Help protect the Great Barrier Reef with TensorFlow on Kaggle Join Challenge

tf.compat.v1.train.MomentumOptimizer

Optimizer that implements the Momentum algorithm.

Inherits From: Optimizer

Migrate to TF2

tf.compat.v1.train.MomentumOptimizer is compatible with eager mode and tf.function. When eager execution is enabled, learning_rate,momentum, can each be a callable that takes no arguments and returns the actual value to use. This can be useful for changing these values across different invocations of optimizer functions.

To switch to native TF2 style, please directly use tf.keras.optimizers.SGD with the momentum argument.

Structural mapping to native TF2

Before:

optimizer = tf.compat.v1.train.MomentumOptimizer(
  learning_rate=learning_rate,
  momentum=momentum,
  use_nesterov=use_nesterov)

After:

optimizer = tf.keras.optimizers.SGD(
  learning_rate=learning_rate,
  momentum=momentum,
  nesterov=use_nesterov)

How to map arguments

TF1 Arg Name TF2 Arg Name Note
learning_rate learning_rate Be careful of setting learning_rate tensor value computed from the global step. In TF1 this was usually meant to imply a dynamic learning rate and would recompute in each step. In TF2 (eager + function) it will treat it as a scalar value that only gets computed once instead of a symbolic placeholder to be computed each time.
momentum momentum -
use_locking - Not applicable in TF2.
use_nesterov nesterov -

Before & after usage example

Before:

x = tf.Variable([1,2,3], dtype=tf.float32)
grad = tf.constant([0.1, 0.2, 0.3])
optimizer = tf.compat.v1.train.MomentumOptimizer(
  learning_rate=0.001,
  momentum=0.9,
  use_nesterov=False)
optimizer.apply_gradients(zip([grad], [x]))

After:

x = tf.Variable([1,2,3], dtype=tf.float32)
grad = tf.constant([0.1, 0.2, 0.3])
optimizer = tf.keras.optimizers.SGD(
  learning_rate=0.001,
  momentum=0.9,
  nesterov=False)
optimizer.apply_gradients(zip([grad], [x]))

Description

Computes (if use_nesterov = False):

accumulation = momentum * accumulation + gradient
variable -= learning_rate * accumulation

Note that in the dense version of this algorithm, accumulation is updated and applied regardless of a gradient's value, whereas the sparse version (when the gradient is an IndexedSlices, typically because of tf.gather or an embedding) only updates variable slices and corresponding accumulation terms when that part of the variable was used in the forward pass.

learning_rate A Tensor or a floating point value. The learning rate.
momentum A Tensor or a floating point value.
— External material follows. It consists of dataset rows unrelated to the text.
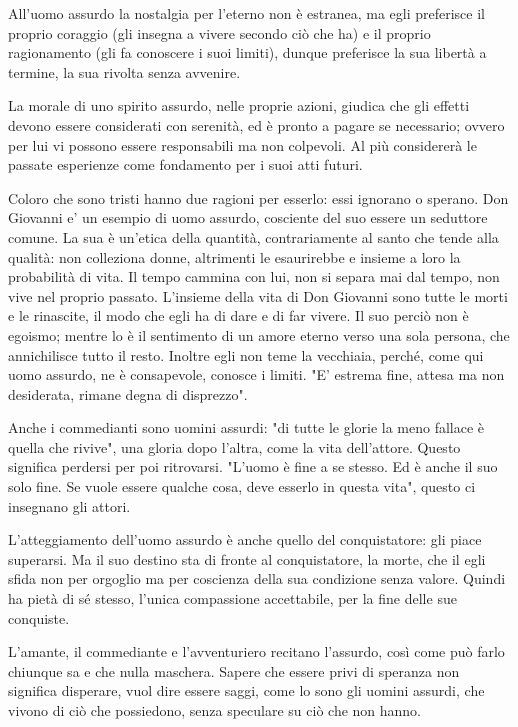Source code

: \documentclass[a4paper,12pt,oneside]{article}%
\begin{document}
All'uomo assurdo la nostalgia per l'eterno non
è estranea, ma egli preferisce il proprio coraggio
(gli insegna a vivere secondo ciò che ha) e il proprio
ragionamento (gli fa conoscere i suoi limiti), dunque
preferisce la sua libertà a termine, la sua rivolta
senza avvenire.

La morale di uno spirito assurdo, nelle proprie
azioni, giudica che gli effetti devono essere
considerati con serenità, ed è pronto a pagare
se necessario; ovvero per lui vi possono essere
responsabili ma non colpevoli. Al più considererà
le passate esperienze come fondamento per i
suoi atti futuri.

Coloro che sono tristi hanno due ragioni per esserlo:
essi ignorano o sperano.
Don Giovanni e' un esempio di uomo assurdo,
cosciente del suo essere un seduttore comune. La
sua è un'etica della quantità, contrariamente
al santo che tende alla qualità: non colleziona
donne, altrimenti le esaurirebbe e insieme a
loro la probabilità di vita. Il tempo cammina
con lui, non si separa mai dal tempo, non vive nel
proprio passato.
L'insieme della vita di Don Giovanni sono tutte
le morti e le rinascite, il modo che egli ha di
dare e di far vivere. Il suo perciò non è egoismo;
mentre lo è il sentimento di un amore eterno
verso una sola persona, che annichilisce tutto il
resto. Inoltre egli non teme la vecchiaia, perché,
come qui uomo assurdo, ne è consapevole, conosce
i limiti. "E' estrema fine, attesa ma non desiderata,
rimane degna di disprezzo".

Anche i commedianti sono uomini assurdi: "di tutte le glorie la meno fallace è quella che
rivive", una gloria dopo l'altra, come la vita
dell'attore. Questo significa perdersi per poi
ritrovarsi.
"L'uomo è fine a se stesso. Ed è anche il suo solo
fine. Se vuole essere qualche cosa, deve esserlo in
questa vita", questo ci insegnano gli attori.

L'atteggiamento dell'uomo assurdo è anche
quello del conquistatore: gli piace superarsi. Ma il
suo destino sta di fronte al conquistatore, la morte,
che il egli sfida non per orgoglio ma
per coscienza della sua condizione senza valore.
Quindi ha pietà di sé stesso, l'unica compassione
accettabile, per la fine delle sue conquiste.

L'amante, il commediante e l'avventuriero recitano
l'assurdo, così come può farlo chiunque sa
e che nulla maschera. Sapere che essere privi di
speranza non significa disperare, vuol dire essere
saggi, come lo sono gli uomini assurdi, che vivono
di ciò che possiedono, senza speculare su ciò che
non hanno.



	
	
	
\end{document}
The momentum.
use_locking If True use locks for update operations.
name Optional name prefix for the operations created when applying gradients. Defaults to "Momentum".
use_nesterov If True use Nesterov Momentum. See (Sutskever et al., 2013). This implementation always computes gradients at the value of the variable(s) passed to the optimizer. Using Nesterov Momentum makes the variable(s) track the values called theta_t + mu*v_t in the paper. This implementation is an approximation of the original formula, valid for high values of momentum. It will compute the "adjusted gradient" in NAG by assuming that the new gradient will be estimated by the current average gradient plus the product of momentum and the change in the average gradient.

Methods

apply_gradients

View source

Apply gradients to variables.

This is the second part of minimize(). It returns an Operation that applies gradients.

Args
grads_and_vars List of (gradient, variable) pairs as returned by compute_gradients().
global_step Optional Variable to increment by one after the variables have been updated.
name Optional name for the returned operation. Default to the name passed to the Optimizer constructor.

Returns
An Operation that applies the specified gradients. If global_step was not None, that operation also increments global_step.

Raises
TypeError If grads_and_vars is malformed.
ValueError If none of the variables have gradients.
RuntimeError If you should use _distributed_apply() instead.

compute_gradients

View source

Compute gradients of loss for the variables in var_list.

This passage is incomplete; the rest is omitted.